- ACTION ITEM -
Lines with the word "Search" are the ones wanted. Copy each of them from the entries below.
◆ ◆ ◆ ◆
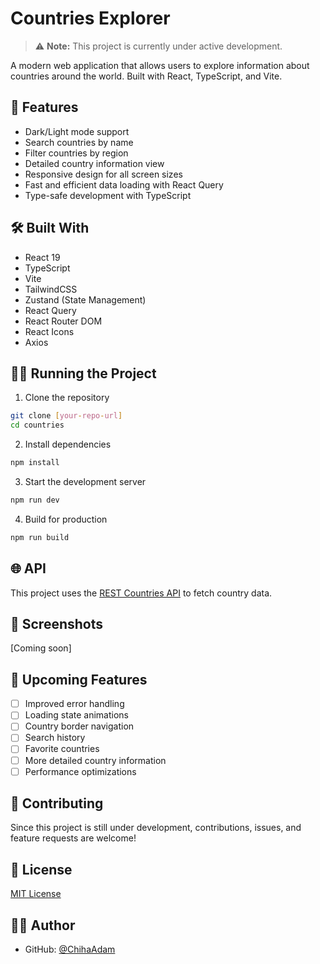 # Countries Explorer

> ⚠️ **Note:** This project is currently under active development.

A modern web application that allows users to explore information about countries around the world. Built with React, TypeScript, and Vite.

## 🚀 Features

- Dark/Light mode support
- Search countries by name
- Filter countries by region
- Detailed country information view
- Responsive design for all screen sizes
- Fast and efficient data loading with React Query
- Type-safe development with TypeScript

## 🛠️ Built With

- React 19
- TypeScript
- Vite
- TailwindCSS
- Zustand (State Management)
- React Query
- React Router DOM
- React Icons
- Axios

## 🏃‍♂️ Running the Project

1. Clone the repository
```bash
git clone [your-repo-url]
cd countries
```

2. Install dependencies
```bash
npm install
```

3. Start the development server
```bash
npm run dev
```

4. Build for production
```bash
npm run build
```

## 🌐 API

This project uses the [REST Countries API](https://restcountries.com/) to fetch country data.

## 📱 Screenshots

[Coming soon]

## 🎯 Upcoming Features

- [ ] Improved error handling
- [ ] Loading state animations
- [ ] Country border navigation
- [ ] Search history
- [ ] Favorite countries
- [ ] More detailed country information
- [ ] Performance optimizations

## 🤝 Contributing

Since this project is still under development, contributions, issues, and feature requests are welcome!

## 📝 License

[MIT License](LICENSE)

## 👨‍💻 Author

- GitHub: [@ChihaAdam](https://github.com/chihaadam)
◆ ◆ ◆ ◆
- RESPONSE FOR THIS EXERCISE -
- Search countries by name
- [ ] Search history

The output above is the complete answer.